== Records for the task

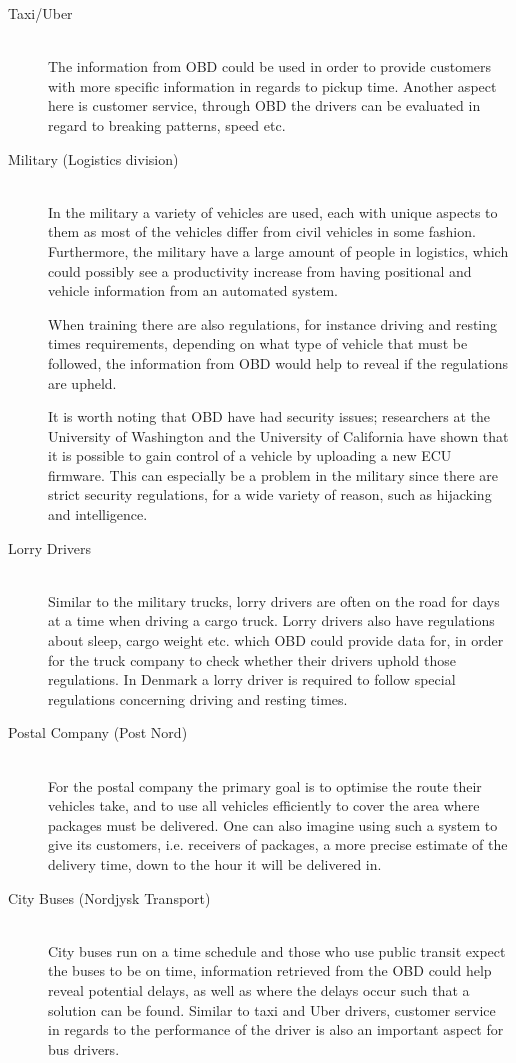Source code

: \begin{description}
    \item [Taxi/Uber] \hfill \\
    The information from \ac{OBD} could be used in order to provide customers with more specific information in regards to pickup time.
    Another aspect here is customer service, through \ac{OBD} the drivers can be evaluated in regard to breaking patterns, speed etc.
    \item [Military (Logistics division)] \hfill \\
    In the military a variety of vehicles are used, each with unique aspects to them as most of the vehicles differ from civil vehicles in some fashion.
    Furthermore, the military have a large amount of people in logistics, which could possibly see a productivity increase from having positional and vehicle information from an automated system.

    When training there are also regulations, for instance driving and resting times requirements, depending on what type of vehicle that must be followed, the information from \ac{OBD} would help to reveal if the regulations are upheld.

    It is worth noting that \ac{OBD} have had security issues; researchers at the University of Washington and the University of California have shown that it is possible to gain control of a vehicle by uploading a new \ac{ECU} firmware\cite{OBDSecurity}.
    This can especially be a problem in the military since there are strict security regulations, for a wide variety of reason, such as hijacking and intelligence. 
    \item [Lorry Drivers] \hfill \\
    Similar to the military trucks, lorry drivers are often on the road for days at a time when driving a cargo truck.
    Lorry drivers also have regulations about sleep, cargo weight etc. which \ac{OBD} could provide data for, in order for the truck company to check whether their drivers uphold those regulations.
    In Denmark a lorry driver is required to follow special regulations concerning driving and resting times\cite{haulierSleepLaw}.
    \item [Postal Company (Post Nord)] \hfill \\
    For the postal company the primary goal is to optimise the route their vehicles take, and to use all vehicles efficiently to cover the area where packages must be delivered.
    One can also imagine using such a system to give its customers, i.e. receivers of packages, a more precise estimate of the delivery time, down to the hour it will be delivered in.
    \item [City Buses (Nordjysk Transport)] \hfill \\
    City buses run on a time schedule and those who use public transit expect the buses to be on time, information retrieved from the \ac{OBD} could help reveal potential delays, as well as where the delays occur such that a solution can be found.
    Similar to taxi and Uber drivers, customer service in regards to the performance of the driver is also an important aspect for bus drivers.
\end{description}

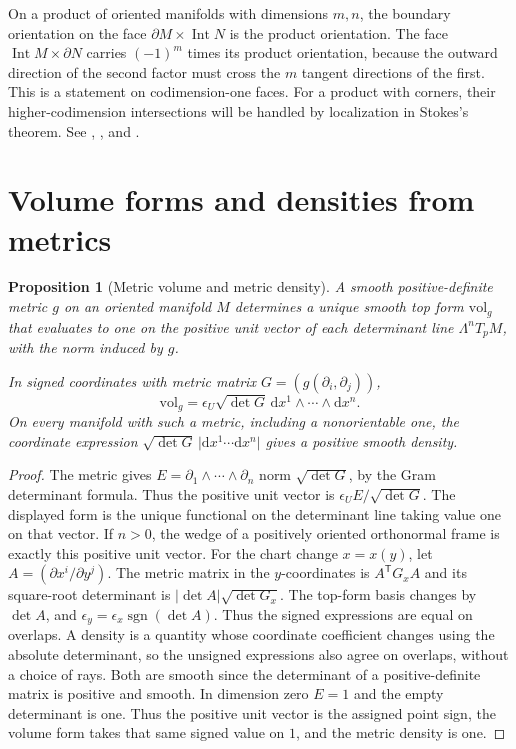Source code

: \documentclass[11pt,oneside,openany]{book}
\newtheorem{proposition}[theorem]{Proposition}
\theoremstyle{definition}
\theoremstyle{remark}
\newcommand{\dd}{\mathrm d}
\begin{document}
On a product of oriented manifolds with dimensions \(m,n\), the boundary orientation on the face \(\partial M\times \operatorname{Int} N\) is the product orientation. The face \(\operatorname{Int}M\times\partial N\) carries \((-1)^m\) times its product orientation, because the outward direction of the second factor must cross the \(m\) tangent directions of the first. This is a statement on codimension-one faces. For a product with corners, their higher-codimension intersections will be handled by localization in Stokes's theorem. See \cite[Proposition 15.24]{lee}, \cite[Sections 22.3--22.6]{tu}, and \cite[p.~254]{tuerrata}.

\section{Volume forms and densities from metrics}

\begin{proposition}[Metric volume and metric density]
\label{p104:M09.04}
A smooth positive-definite metric \(g\) on an oriented manifold \(M\) determines a unique smooth top form \(\mathrm{vol}_g\) that evaluates to one on the positive unit vector of each determinant line \(\Lambda^nT_pM\), with the norm induced by \(g\).

In signed coordinates with metric matrix \(G=(g(\partial_i,\partial_j))\),
\[
 \mathrm{vol}_g
 =\epsilon_U\sqrt{\det G}\,\dd x^1\wedge\cdots\wedge\dd x^n .
\]
On every manifold with such a metric, including a nonorientable one, the coordinate expression \(\sqrt{\det G}\,\lvert\dd x^1\cdots\dd x^n\rvert\) gives a positive smooth density.
\end{proposition}

\begin{proof}
The metric gives \(E=\partial_1\wedge\cdots\wedge\partial_n\) norm \(\sqrt{\det G}\), by the Gram determinant formula. Thus the positive unit vector is \(\epsilon_U E/\sqrt{\det G}\). The displayed form is the unique functional on the determinant line taking value one on that vector. If \(n>0\), the wedge of a positively oriented orthonormal frame is exactly this positive unit vector. For the chart change \(x=x(y)\), let \(A=(\partial x^i/\partial y^j)\). The metric matrix in the \(y\)-coordinates is \(A^{\mathsf T}G_x A\) and its square-root determinant is \(\lvert\det A\rvert\sqrt{\det G_x}\). The top-form basis changes by \(\det A\), and \(\epsilon_y=\epsilon_x\operatorname{sgn}(\det A)\). Thus the signed expressions are equal on overlaps. A density is a quantity whose coordinate coefficient changes using the absolute determinant, so the unsigned expressions also agree on overlaps, without a choice of rays. Both are smooth since the determinant of a positive-definite matrix is positive and smooth. In dimension zero \(E=1\) and the empty determinant is one. Thus the positive unit vector is the assigned point sign, the volume form takes that same signed value on \(1\), and the metric density is one.
\end{proof}
\end{document}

====

Pictures stay out. Print the data exactly, from its first line through the line containing "to pickup time.".

Source code

: \begin{description}
    \item [Taxi/Uber] \hfill \\
    The information from \ac{OBD} could be used in order to provide customers with more specific information in regards to pickup time.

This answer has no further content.